We like that Barack Obama was against invading Iraq from the start. What he says about health insurance, responsibly ending the war in Iraq, taxes, creating green collar jobs and reviving the economy resonates with us. And we like the way he says it: He speaks not in political rhetoric, but with a thoughtful eloquence Americans haven’t heard in a long time. His style and the way he listens to people is going to make him the kind of leader others will feel they can work with and respect.

The Democrats’ claim that McCain voted with Bush 95 percent of the time is true, according to Factcheck.org and the Congressional Quarterly’s voting analysis. McCain’s years of experience have shown that he will continue to lead America down a faulty course.

Then there’s the frightening possibility of “President Palin.” McCain’s chances of surviving four more years, let alone eight, are statistically slim. When McCain chose Gov.

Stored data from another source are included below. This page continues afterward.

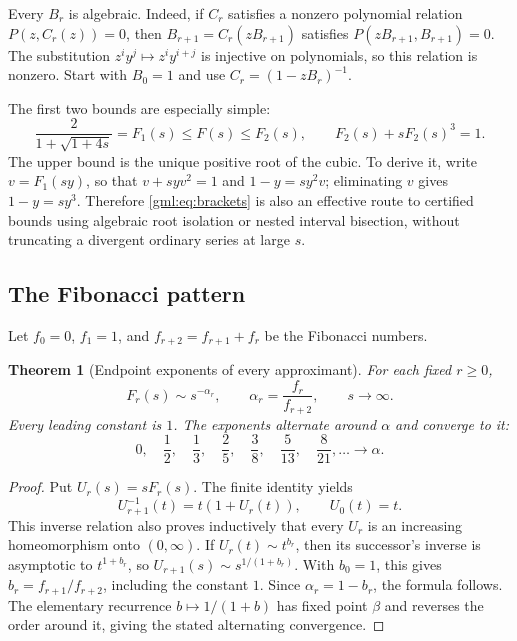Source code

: \documentclass[11pt]{article}
\numberwithin{equation}{section}
\newtheorem{theorem}{Theorem}[section]
\theoremstyle{definition}
\theoremstyle{remark}
\begin{document}
Every $B_r$ is algebraic. Indeed, if $C_r$ satisfies a nonzero polynomial
relation $P(z,C_r(z))=0$, then $B_{r+1}=C_r(zB_{r+1})$ satisfies
$P(zB_{r+1},B_{r+1})=0$. The substitution $z^iy^j\mapsto z^iy^{i+j}$
is injective on polynomials, so this relation is nonzero. Start with
$B_0=1$ and use $C_r=(1-zB_r)^{-1}$.

The first two bounds are especially simple:
\begin{equation}\label{gml:eq:firstbounds}
 \frac{2}{1+\sqrt{1+4s}}=F_1(s)\le F(s)\le F_2(s),
 \qquad F_2(s)+sF_2(s)^3=1.
\end{equation}
The upper bound is the unique positive root of the cubic. To derive it,
write $v=F_1(sy)$, so that $v+syv^2=1$ and $1-y=sy^2v$; eliminating $v$
gives $1-y=sy^3$. Therefore \eqref{gml:eq:brackets} is also an effective route
to certified bounds using algebraic root isolation or nested interval
bisection, without truncating a divergent ordinary series at large $s$.

\subsection{The Fibonacci pattern}
Let $f_0=0$, $f_1=1$, and $f_{r+2}=f_{r+1}+f_r$ be the Fibonacci numbers.
\begin{theorem}[Endpoint exponents of every approximant]\label{gml:thm:fibonacci}
For each fixed $r\ge0$,
\begin{equation}\label{gml:eq:fibpower}
 F_r(s)\sim s^{-\alpha_r},\qquad
 \alpha_r=\frac{f_r}{f_{r+2}},\qquad s\to\infty.
\end{equation}
Every leading constant is $1$. The exponents alternate around $\alpha$
and converge to it:
\[
 0,\quad \frac12,\quad\frac13,\quad\frac25,\quad\frac38,
 \quad\frac5{13},\quad\frac8{21},\ldots\longrightarrow\alpha.
\]
\end{theorem}
\begin{proof}
Put $U_r(s)=sF_r(s)$. The finite identity yields
\[
 U_{r+1}^{-1}(t)=t(1+U_r(t)),\qquad U_0(t)=t.
\]
This inverse relation also proves inductively that every $U_r$ is an
increasing homeomorphism onto $(0,\infty)$. If $U_r(t)\sim t^{b_r}$,
then its successor's inverse is asymptotic to $t^{1+b_r}$, so
$U_{r+1}(s)\sim s^{1/(1+b_r)}$. With $b_0=1$, this gives
$b_r=f_{r+1}/f_{r+2}$, including the constant $1$. Since
$\alpha_r=1-b_r$, the formula follows. The elementary recurrence
$b\mapsto1/(1+b)$ has fixed point $\beta$ and reverses the order around
it, giving the stated alternating convergence.
\end{proof}
\end{document}
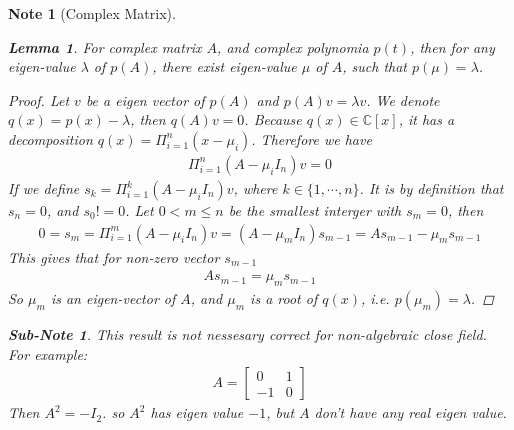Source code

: \documentclass[pdf]{article}
\newtheorem{lemma}[theorem]{Lemma}
\newtheorem{note}[theorem]{Note}
\newtheorem{subnote}[corollary]{Sub-Note}
\begin{document}
\begin{note}[Complex Matrix]\label{Eigen-Value}
\begin{lemma}
For complex matrix $A$, and complex polynomia $p(t)$, then for any eigen-value $\lambda$ of $p(A)$, there exist eigen-value $\mu$ of $A$, such that $p(\mu) = \lambda$.
\end{lemma}
\begin{proof}
	Let $v$ be a eigen vector of $p(A)$ and $p(A)v = \lambda v$. We denote $q(x) = p(x) - \lambda$, then $q(A)v = 0$. Because $q(x) \in \mathbb{C}[x]$, it has a decomposition $q(x) = \Pi_{i=1}^n(x-\mu_i)$. Therefore we have
		\begin{align*}
		\Pi_{i=1}^n(A-\mu_i I_n)v = 0
		\end{align*}
	If we define $s_k = \Pi_{i=1}^k(A-\mu_i I_n)v$, where $k\in\{1, \cdots, n\}$. It is by definition that $s_n = 0$, and $s_0 != 0$. Let $0<m\leq n$ be the smallest interger with $s_m = 0$, then 
		\begin{align*}
		0= s_m = \Pi_{i=1}^m(A-\mu_i I_n)v = (A-\mu_m I_n)s_{m-1} = As_{m-1} - \mu_ms_{m-1}
		\end{align*}
	This gives that for non-zero vector $s_{m-1}$
		\begin{align*}
		As_{m-1} = \mu_ms_{m-1}
		\end{align*}
	So $\mu_m$ is an eigen-vector of $A$, and $\mu_m$ is a root of $q(x)$, i.e. $p(\mu_m) = \lambda$.
\end{proof}

\begin{subnote}
This result is not nessesary correct for non-algebraic close field. For example:
\begin{align*}
A = \begin{bmatrix}
0 & 1\\
-1 & 0
\end{bmatrix}
\end{align*}
Then $A^2 = -I_2$. so $A^2$ has eigen value $-1$, but $A$ don't have any real eigen value.
\end{subnote}

\end{note}
\end{document}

Sarah Palin as his running mate, he was irresponsible and showed poor judgment. No matter how cute she looked on Saturday Night Live, Palin thinks humans didn’t cause climate change, she’s against a woman’s right to choose and made rape victims in Alaska pay for their own rape kits. She supports the aerial culling of wolves, helped further the development of an open pit mine next to one of Alaska’s most productive salmon watersheds, and sued the Bush administration for listing polar bears under the Endangered Species Act. She also abused her power when she led a campaign to have her former brother in-law, a state trooper, fired. While she self identifies as a “working class hockey mom,” she has a net worth of about $1.25 million and has owned roughly 40 registered motorized vehicles—including 17 snowmobiles and a plane—in the past 20 years. Her careless, gross ineptitude in her interviews with Katie Couric made it disturbingly clear that she is not prepared for the role of vice president, much less president.

Obama may not be able to carry out every promise he’s made in this election—the economic crisis jeopardized that. Ending the war, cutting greenhouse gases, increasing jobs, improving education and healthcare will cost money we’re told we don’t have. But he will move those processes forward.

If the president represents America, what face do we want to present to the world? A grimacing, out-of-touch war hawk with a volcanic temper who may not live through a full term? Or a young, vibrant, capable, intelligent force whose life and ideas better represent what America is today and where it’s going? We want to be proud of America again. Barack Obama will help get us there.